Wednesday, March 30, 2011

Fancy books

I really prefer e-reading these days. It actually surprised me how soon I not only got used to it, but came to prefer it over paper. But still: if a book is a work of art, it can't be resisted. Like books with "inlaid leather" for example. Very cool. Unfortunately some of the prices are "very cool" too, like three thousand pounds sterling (nearly 5k dollars)! Hhhhhhhhh! That's like a punch in the stomach.


Or how about this (admittedly lovely) Tennyson volume, 1st edition, for 11,000 Pounds? I'm thinking "serious collector"...


Some are only in the hundreds of pounds, but still I guess most of them will not be read, so much as kept. 
Also interesting: "Cosway bindings" and "fore-edge paintings". 

Anyway, the idea is not bad, and nice and collectable books can be made for prices ordinary mortals can confront also, although higher than present mass-produced hardbacks. I think this is where the paper-book market goes eventually. 

10 comments:

Alex said...

Oh, I like fancy books. I've gone Kindle (Christmas gift) and want to go 100% e-book. It's a shame you have to turn them off for the last 20 min of a flight, didn't have to do that with real books, or old cameras.

Anyway, Fancy Books - got myself the reprint of the Gorey illustrated War of the Worlds, the anniversary edn's of "Fahrenheit 451" and "Animal Farm" with interesting art. Several others just for the look. That's what I want my shelf space for.

eolake said...

Yes, I have books all over the apartment, and I would feel weird having a home without books. Odd.

I've been in many homes without book shelves, though, it seemed very strange to me.

The iPhone has an "airplane mode". The Kindle oughta have too.
I wonder if anybody has ever proved that cell phones can cause problems for planes?

Anonymous said...

It will be a sad day when the only books being produced are these "fancy" editions which will sit on shelves and never be read.

eolake said...

I think that if the buyer is a reader, and not just a collector, he'll buy a cheap paperback or an ebook edition, and read that without fear of ruining a $2000 book.

Anna said...

> I wonder if anybody has ever proved that cell phones can cause problems for planes?

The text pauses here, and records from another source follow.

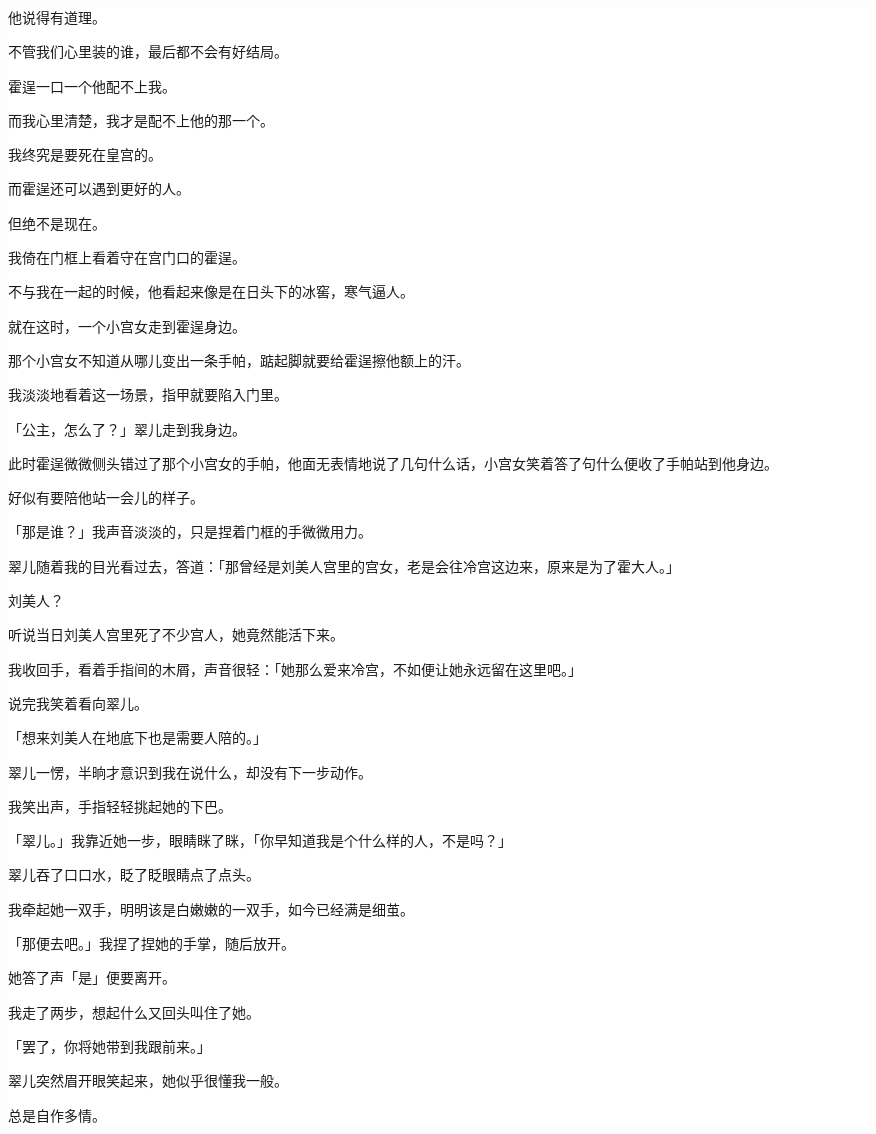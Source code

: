 他说得有道理。

不管我们心里装的谁，最后都不会有好结局。

霍逞一口一个他配不上我。

而我心里清楚，我才是配不上他的那一个。

我终究是要死在皇宫的。

而霍逞还可以遇到更好的人。

但绝不是现在。

我倚在门框上看着守在宫门口的霍逞。

不与我在一起的时候，他看起来像是在日头下的冰窖，寒气逼人。

就在这时，一个小宫女走到霍逞身边。

那个小宫女不知道从哪儿变出一条手帕，踮起脚就要给霍逞擦他额上的汗。

我淡淡地看着这一场景，指甲就要陷入门里。

「公主，怎么了？」翠儿走到我身边。

此时霍逞微微侧头错过了那个小宫女的手帕，他面无表情地说了几句什么话，小宫女笑着答了句什么便收了手帕站到他身边。

好似有要陪他站一会儿的样子。

「那是谁？」我声音淡淡的，只是捏着门框的手微微用力。

翠儿随着我的目光看过去，答道：「那曾经是刘美人宫里的宫女，老是会往冷宫这边来，原来是为了霍大人。」

刘美人？

听说当日刘美人宫里死了不少宫人，她竟然能活下来。

我收回手，看着手指间的木屑，声音很轻：「她那么爱来冷宫，不如便让她永远留在这里吧。」

说完我笑着看向翠儿。

「想来刘美人在地底下也是需要人陪的。」

翠儿一愣，半晌才意识到我在说什么，却没有下一步动作。

我笑出声，手指轻轻挑起她的下巴。

「翠儿。」我靠近她一步，眼睛眯了眯，「你早知道我是个什么样的人，不是吗？」

翠儿吞了口口水，眨了眨眼睛点了点头。

我牵起她一双手，明明该是白嫩嫩的一双手，如今已经满是细茧。

「那便去吧。」我捏了捏她的手掌，随后放开。

她答了声「是」便要离开。

我走了两步，想起什么又回头叫住了她。

「罢了，你将她带到我跟前来。」

翠儿突然眉开眼笑起来，她似乎很懂我一般。

总是自作多情。

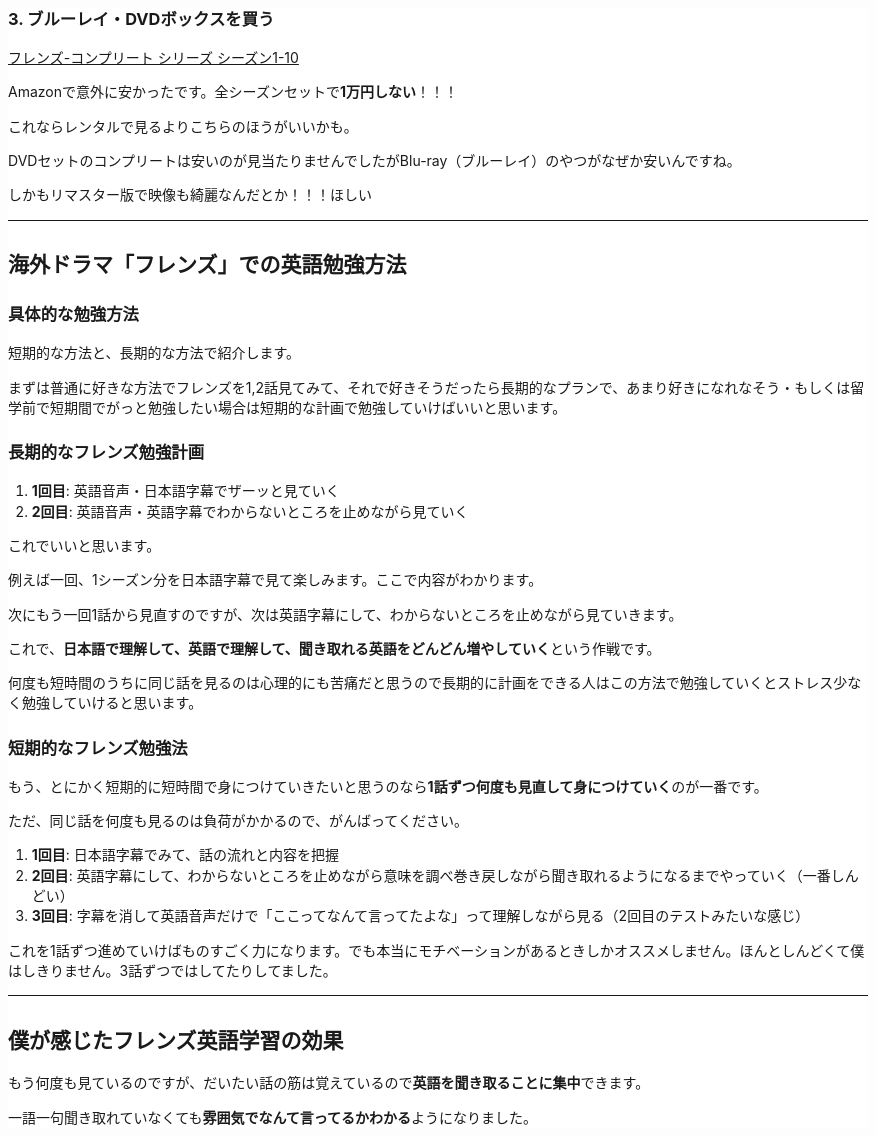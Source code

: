 ### 3. ブルーレイ・DVDボックスを買う

[フレンズ-コンプリート シリーズ シーズン1-10](https://amzn.to/2QZQZQZ)

Amazonで意外に安かったです。全シーズンセットで**1万円しない**！！！

これならレンタルで見るよりこちらのほうがいいかも。

DVDセットのコンプリートは安いのが見当たりませんでしたがBlu-ray（ブルーレイ）のやつがなぜか安いんですね。

しかもリマスター版で映像も綺麗なんだとか！！！ほしい

---

## 海外ドラマ「フレンズ」での英語勉強方法

### 具体的な勉強方法

短期的な方法と、長期的な方法で紹介します。

まずは普通に好きな方法でフレンズを1,2話見てみて、それで好きそうだったら長期的なプランで、あまり好きになれなそう・もしくは留学前で短期間でがっと勉強したい場合は短期的な計画で勉強していけばいいと思います。

### 長期的なフレンズ勉強計画

1. **1回目**: 英語音声・日本語字幕でザーッと見ていく
2. **2回目**: 英語音声・英語字幕でわからないところを止めながら見ていく

これでいいと思います。

例えば一回、1シーズン分を日本語字幕で見て楽しみます。ここで内容がわかります。

次にもう一回1話から見直すのですが、次は英語字幕にして、わからないところを止めながら見ていきます。

これで、**日本語で理解して、英語で理解して、聞き取れる英語をどんどん増やしていく**という作戦です。

何度も短時間のうちに同じ話を見るのは心理的にも苦痛だと思うので長期的に計画をできる人はこの方法で勉強していくとストレス少なく勉強していけると思います。

### 短期的なフレンズ勉強法

もう、とにかく短期的に短時間で身につけていきたいと思うのなら**1話ずつ何度も見直して身につけていく**のが一番です。

ただ、同じ話を何度も見るのは負荷がかかるので、がんばってください。

1. **1回目**: 日本語字幕でみて、話の流れと内容を把握
2. **2回目**: 英語字幕にして、わからないところを止めながら意味を調べ巻き戻しながら聞き取れるようになるまでやっていく（一番しんどい）
3. **3回目**: 字幕を消して英語音声だけで「ここってなんて言ってたよな」って理解しながら見る（2回目のテストみたいな感じ）

これを1話ずつ進めていけばものすごく力になります。でも本当にモチベーションがあるときしかオススメしません。ほんとしんどくて僕はしきりません。3話ずつではしてたりしてました。

---

## 僕が感じたフレンズ英語学習の効果

もう何度も見ているのですが、だいたい話の筋は覚えているので**英語を聞き取ることに集中**できます。

一語一句聞き取れていなくても**雰囲気でなんて言ってるかわかる**ようになりました。
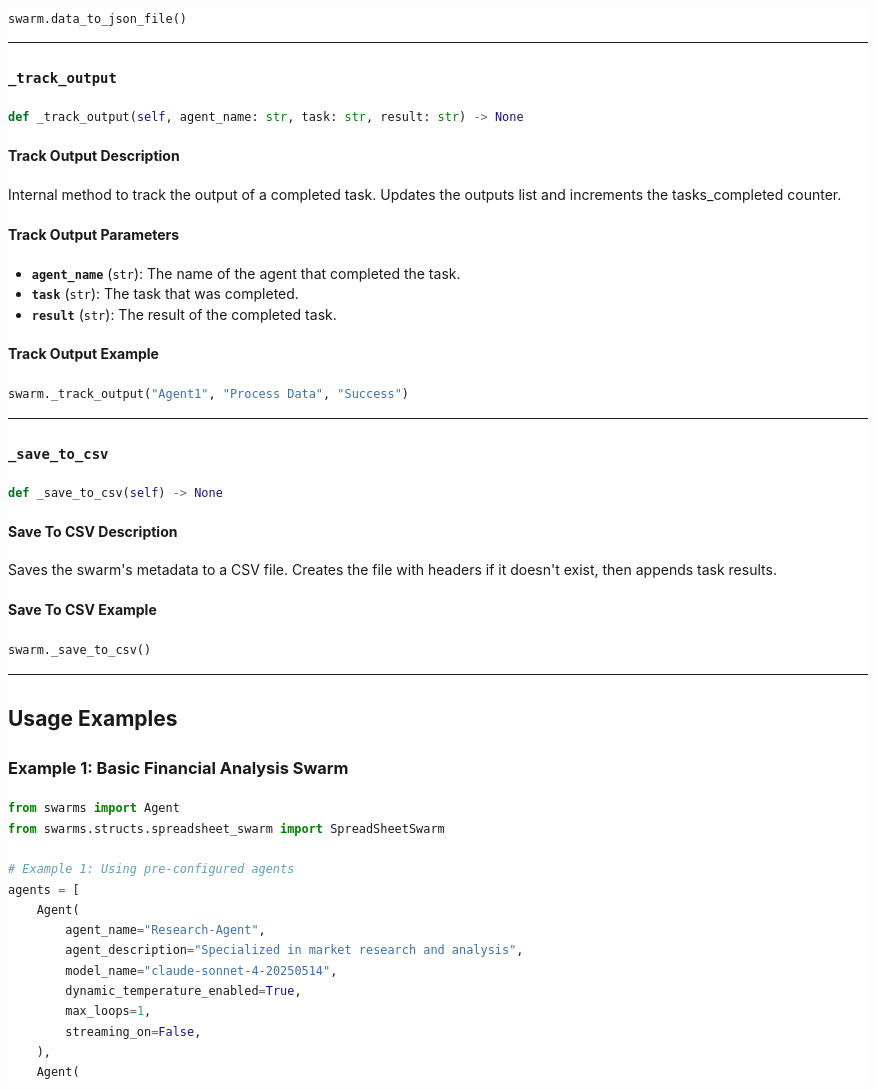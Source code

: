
 ```python
swarm.data_to_json_file()
```

---

### `_track_output`

```python
def _track_output(self, agent_name: str, task: str, result: str) -> None
```

#### Track Output Description

Internal method to track the output of a completed task. Updates the outputs list and increments the tasks_completed counter.

#### Track Output Parameters

- **`agent_name`** (`str`): The name of the agent that completed the task.
- **`task`** (`str`): The task that was completed.
- **`result`** (`str`): The result of the completed task.

#### Track Output Example

```python
swarm._track_output("Agent1", "Process Data", "Success")
```

---

### `_save_to_csv`

```python
def _save_to_csv(self) -> None
```

#### Save To CSV Description

Saves the swarm's metadata to a CSV file. Creates the file with headers if it doesn't exist, then appends task results.

#### Save To CSV Example

```python
swarm._save_to_csv()
```

---

## Usage Examples

### Example 1: Basic Financial Analysis Swarm

```python
from swarms import Agent
from swarms.structs.spreadsheet_swarm import SpreadSheetSwarm

# Example 1: Using pre-configured agents
agents = [
    Agent(
        agent_name="Research-Agent",
        agent_description="Specialized in market research and analysis",
        model_name="claude-sonnet-4-20250514",
        dynamic_temperature_enabled=True,
        max_loops=1,
        streaming_on=False,
    ),
    Agent(
```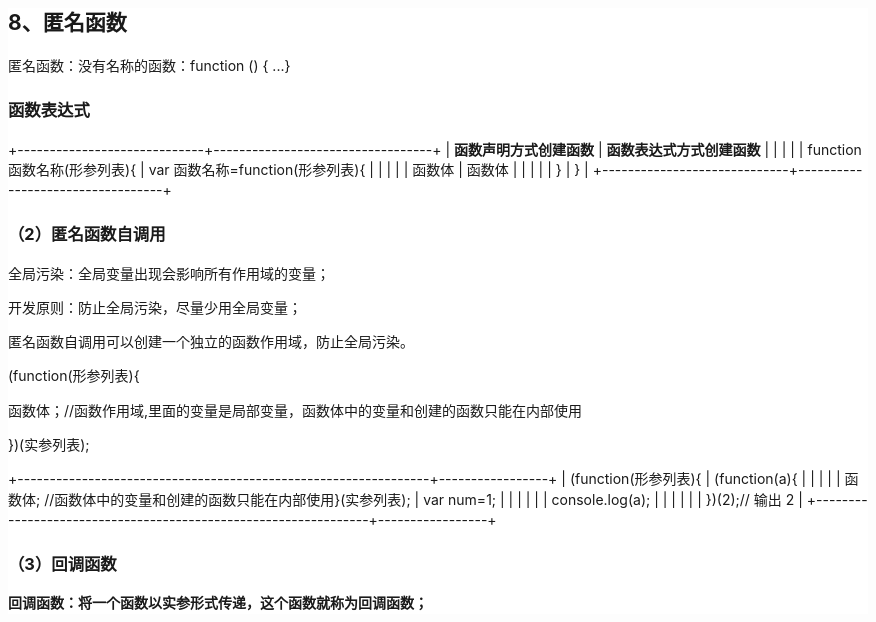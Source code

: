 ## 8、匿名函数

匿名函数：没有名称的函数：function () { \...}

### 函数表达式

+-----------------------------+----------------------------------+
| **函数声明方式创建函数**    | **函数表达式方式创建函数**       |
|                             |                                  |
| function函数名称(形参列表){ | var 函数名称=function(形参列表){ |
|                             |                                  |
| 函数体                      | 函数体                           |
|                             |                                  |
| }                           | }                                |
+-----------------------------+----------------------------------+

### （2）匿名函数自调用

全局污染：全局变量出现会影响所有作用域的变量；

开发原则：防止全局污染，尽量少用全局变量；

匿名函数自调用可以创建一个独立的函数作用域，防止全局污染。

(function(形参列表){

函数体；//函数作用域,里面的变量是局部变量，函数体中的变量和创建的函数只能在内部使用

})(实参列表);

+----------------------------------------------------------------+-----------------+
| (function(形参列表){                                           | (function(a){   |
|                                                                |                 |
| 函数体; //函数体中的变量和创建的函数只能在内部使用}(实参列表); | var num=1;      |
|                                                                |                 |
|                                                                | console.log(a); |
|                                                                |                 |
|                                                                | })(2);// 输出 2 |
+----------------------------------------------------------------+-----------------+

### （3）回调函数

**回调函数：将一个函数以实参形式传递，这个函数就称为回调函数；**
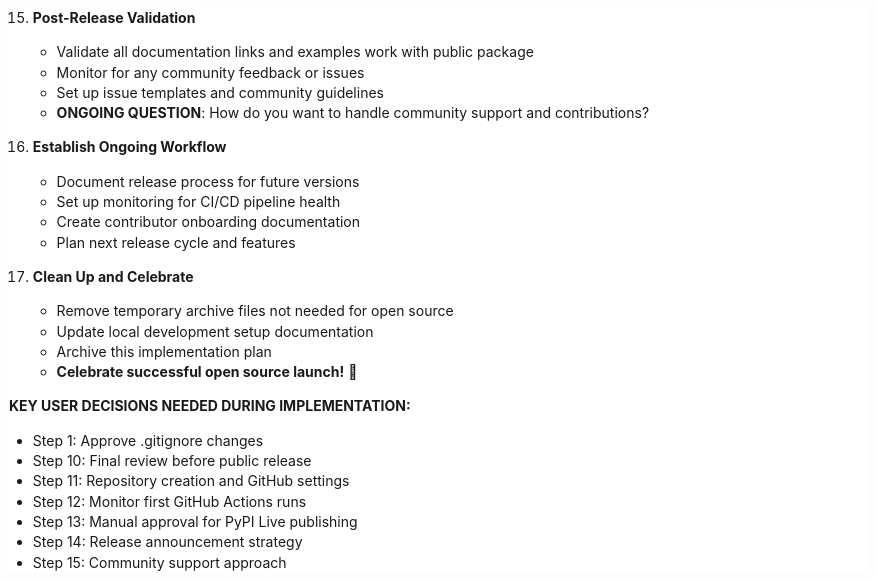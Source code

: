 15. **Post-Release Validation**
    - Validate all documentation links and examples work with public package
    - Monitor for any community feedback or issues
    - Set up issue templates and community guidelines
    - **ONGOING QUESTION**: How do you want to handle community support and contributions?

16. **Establish Ongoing Workflow**
    - Document release process for future versions
    - Set up monitoring for CI/CD pipeline health
    - Create contributor onboarding documentation
    - Plan next release cycle and features

17. **Clean Up and Celebrate**
    - Remove temporary archive files not needed for open source
    - Update local development setup documentation
    - Archive this implementation plan
    - **Celebrate successful open source launch!** 🚀

**KEY USER DECISIONS NEEDED DURING IMPLEMENTATION:**
- Step 1: Approve .gitignore changes
- Step 10: Final review before public release  
- Step 11: Repository creation and GitHub settings
- Step 12: Monitor first GitHub Actions runs
- Step 13: Manual approval for PyPI Live publishing
- Step 14: Release announcement strategy
- Step 15: Community support approach
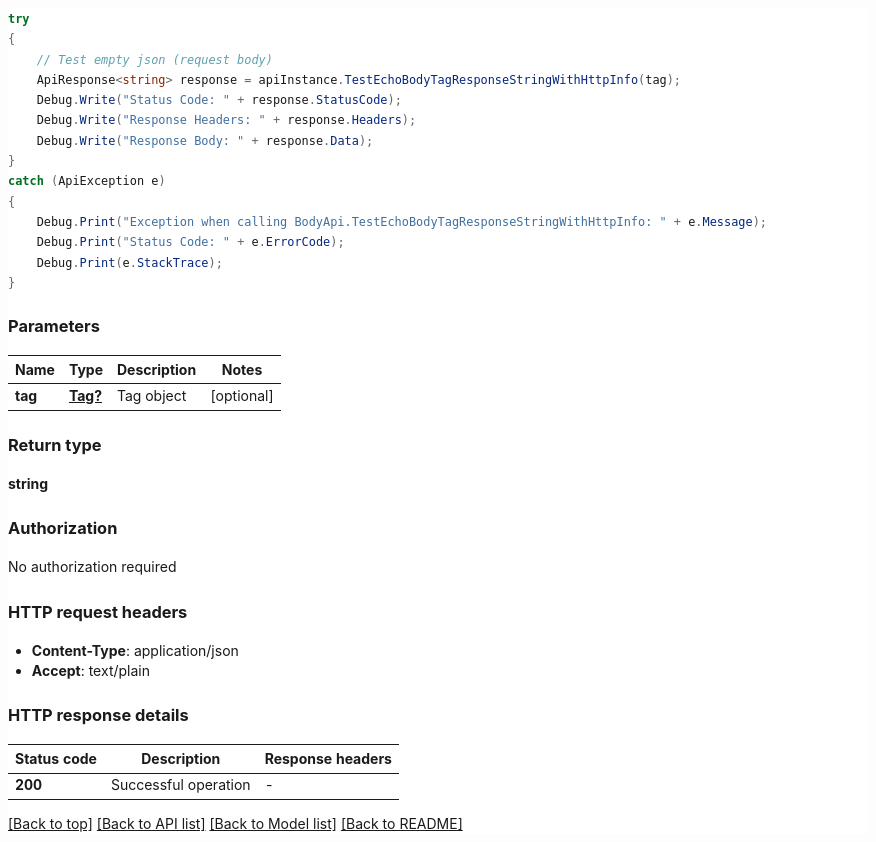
 ```csharp
try
{
    // Test empty json (request body)
    ApiResponse<string> response = apiInstance.TestEchoBodyTagResponseStringWithHttpInfo(tag);
    Debug.Write("Status Code: " + response.StatusCode);
    Debug.Write("Response Headers: " + response.Headers);
    Debug.Write("Response Body: " + response.Data);
}
catch (ApiException e)
{
    Debug.Print("Exception when calling BodyApi.TestEchoBodyTagResponseStringWithHttpInfo: " + e.Message);
    Debug.Print("Status Code: " + e.ErrorCode);
    Debug.Print(e.StackTrace);
}
```

### Parameters

| Name | Type | Description | Notes |
|------|------|-------------|-------|
| **tag** | [**Tag?**](Tag?.md) | Tag object | [optional]  |

### Return type

**string**

### Authorization

No authorization required

### HTTP request headers

 - **Content-Type**: application/json
 - **Accept**: text/plain


### HTTP response details
| Status code | Description | Response headers |
|-------------|-------------|------------------|
| **200** | Successful operation |  -  |

[[Back to top]](#) [[Back to API list]](../README.md#documentation-for-api-endpoints) [[Back to Model list]](../README.md#documentation-for-models) [[Back to README]](../README.md)

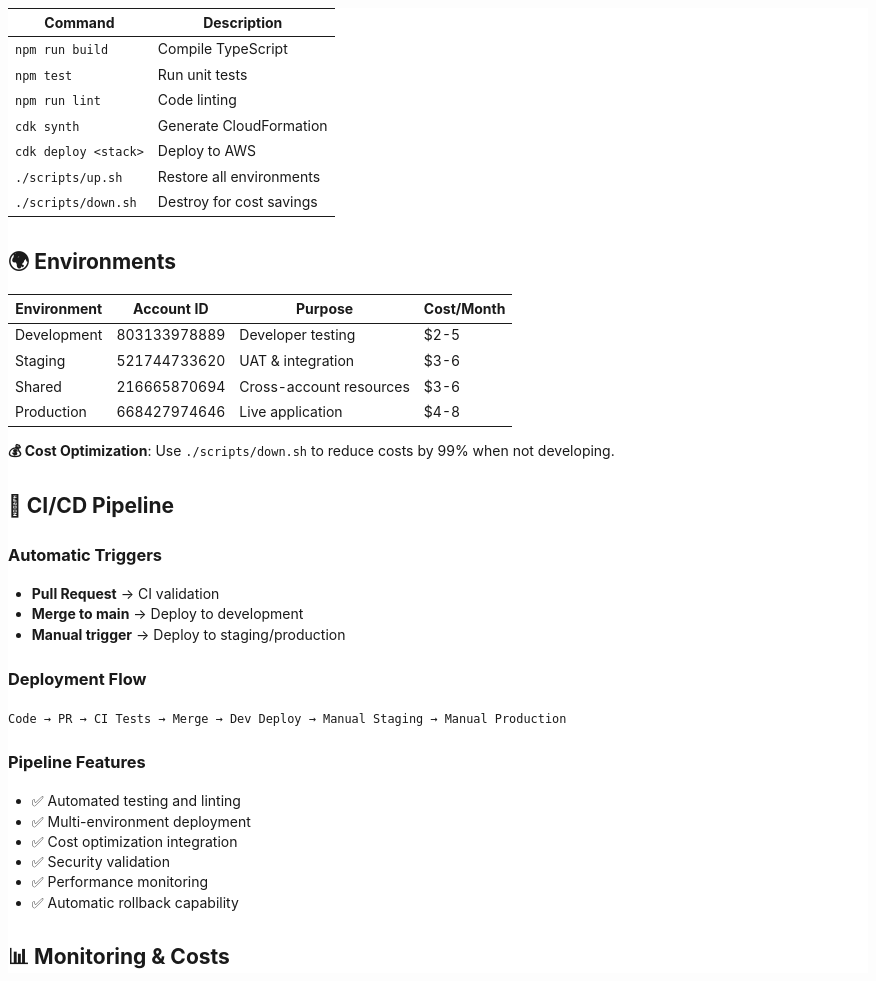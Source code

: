 | Command | Description |
|---------|-------------|
| `npm run build` | Compile TypeScript |
| `npm test` | Run unit tests |
| `npm run lint` | Code linting |
| `cdk synth` | Generate CloudFormation |
| `cdk deploy <stack>` | Deploy to AWS |
| `./scripts/up.sh` | Restore all environments |
| `./scripts/down.sh` | Destroy for cost savings |

## 🌍 **Environments**

| Environment | Account ID | Purpose | Cost/Month |
|-------------|------------|---------|------------|
| Development | 803133978889 | Developer testing | $2-5 |
| Staging | 521744733620 | UAT & integration | $3-6 |
| Shared | 216665870694 | Cross-account resources | $3-6 |
| Production | 668427974646 | Live application | $4-8 |

**💰 Cost Optimization**: Use `./scripts/down.sh` to reduce costs by 99% when not developing.

## 🚀 **CI/CD Pipeline**

### Automatic Triggers
- **Pull Request** → CI validation
- **Merge to main** → Deploy to development
- **Manual trigger** → Deploy to staging/production

### Deployment Flow
```
Code → PR → CI Tests → Merge → Dev Deploy → Manual Staging → Manual Production
```

### Pipeline Features
- ✅ Automated testing and linting
- ✅ Multi-environment deployment
- ✅ Cost optimization integration
- ✅ Security validation
- ✅ Performance monitoring
- ✅ Automatic rollback capability

## 📊 **Monitoring & Costs**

I am convinced it is mainly for keeping people calm and concentrated on the travel. No incoming problems should disturb the flight. If everybody was talking on the phone, it would be quite disturbing for those who want to sleep. Imagine a few people crying because they have just received bad news, and a bunch of others fighting for hours. That can be a problem. :)

Joe said...

"watercolor drawing of a naked woman in mourning by the sea"

Even back in 1850, this is another example of putting an attractive woman on the cover to sell books.
Joe

Anonymous said...

I think that if the buyer is a reader, and not just a collector, he'll buy a cheap paperback or an ebook edition, and read that without fear of ruining a $2000 book.

What I meant was that ebooks may one day so dominate that those cheap paperbacks aren't produced anymore, and the only "real" (i.e. paper) books around are these expensive, fancy editions.

eolake said...

Yes, that might well happen. Let's hope they are not all in the hundreds-of-dollars league then.

Dave Nielsen said...

They probably would. The only reason, I bet, they're able to make cheap paperbacks today is because of the crappy quality of the paper and binding and the sheer volume. If you had "prestige" hardcover editions made every year they'd probably be at least hundreds. Maybe people in the future won't care. When they invented the bound book they didn't go back to scrolls. When they invented paper, they didn't go back to animal skins or papyrus.

Anonymous said...

That's pretty much what I meant. Real books will become for the rich only again as it was in the Middle Ages. Since electronic things are mor easily controlled it will allow governments of the future to more easily control what information we're allowed to have.